Find the lengths of the major and minor axes, coordinates of the vertices and the foci, the eccentricity and length of the latus rectum of the ellipse:
`4x^(2)+9y^(2)=144.`

Answer 1

The given equation may be written as
`x^(2)/36 +y^(2)/16 =1`.
This is of the form `x^(2)/a^(2) + y^(2)/b^(2) = 1," where " a^(2) gt b^(2)`.
So, it is an equation of a horizontal ellipse.
Now, `(a^(2) = 36 and b^(2) = 16 ) rArr (a=6 and b = 4)`.
` :. c = sqrt(a^(2)=b^(2)) = sqrt(36-16) = sqrt(20) = 2sqrt5`.
Thus, a = 6, b = 4 and ` c = 2sqrt5 .`
(i) Length of the major axis = `2a=(2xx6)` units = 12 units.
Length of the minor axis = ` 2b = (2 xx4) ` units = 8 units.

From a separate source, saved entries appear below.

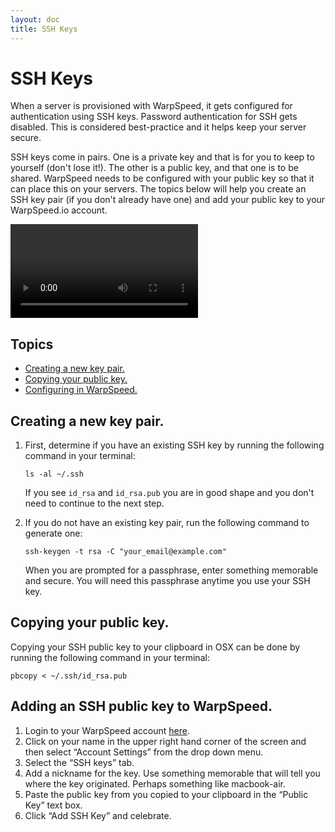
 ```yaml
---
layout: doc
title: SSH Keys
---
```


# SSH Keys

When a server is provisioned with WarpSpeed, it gets configured for authentication using SSH keys. Password authentication for SSH gets disabled. This is considered best-practice and it helps keep your server secure.

SSH keys come in pairs. One is a private key and that is for you to keep to yourself (don't lose it!). The other is a public key, and that one is to be shared. WarpSpeed needs to be configured with your public key so that it can place this on your servers. The topics below will help you create an SSH key pair (if you don't already have one) and add your public key to your WarpSpeed.io account.

<video src="http://warpspeedio.s3.amazonaws.com/ws_ssh_key_mac.mp4" controls preload="auto" height="auto"></video>

## Topics

- [Creating a new key pair.](#ssh-keys-create)
- [Copying your public key.](#ssh-keys-copy)
- [Configuring in WarpSpeed.](#ssh-keys-warpspeed)

## <a name="ssh-keys-create"></a>Creating a new key pair.

1. First, determine if you have an existing SSH key by running the following command in your terminal:

    ```
    ls -al ~/.ssh
    ```

    If you see `id_rsa` and `id_rsa.pub` you are in good shape and you don't need to continue to the next step.

1. If you do not have an existing key pair, run the following command to generate one:

    ```
    ssh-keygen -t rsa -C "your_email@example.com"
    ```

    When you are prompted for a passphrase, enter something memorable and secure. You will need this passphrase anytime you use your SSH key.

## <a name="ssh-keys-copy"></a>Copying your public key.

Copying your SSH public key to your clipboard in OSX can be done by running the following command in your terminal:

	pbcopy < ~/.ssh/id_rsa.pub

## <a name="ssh-keys-warpspeed"></a>Adding an SSH public key to WarpSpeed.

1. Login to your WarpSpeed account [here](https://warpspeed.io/login).
1. Click on your name in the upper right hand corner of the screen and then select “Account Settings” from the drop down menu.
1. Select the “SSH keys” tab.
1. Add a nickname for the key. Use something memorable that will tell you where the key originated. Perhaps something like macbook-air.
1. Paste the public key from you copied to your clipboard in the “Public Key” text box.
1. Click “Add SSH Key” and celebrate.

(ii) Coordinates of the vertices are A(-a, 0) and B(a,0) , i.e., A(-6,0) and B(6,0).
(iii) Coordinates of the foci are `F_(1)(-c, 0) and F_(2)(c,0), i.e., F_(1)(-2sqrt5, 0) and F_(2)(2sqrt5, 0)`.
(iv) Eccentricity, ` e = c/a = (2sqrt5)/6 = sqrt5/3`.
(v) Length of the latus rectum = `(2b^(2))/a = ((2xx16))/6 " units " = 16/3` units.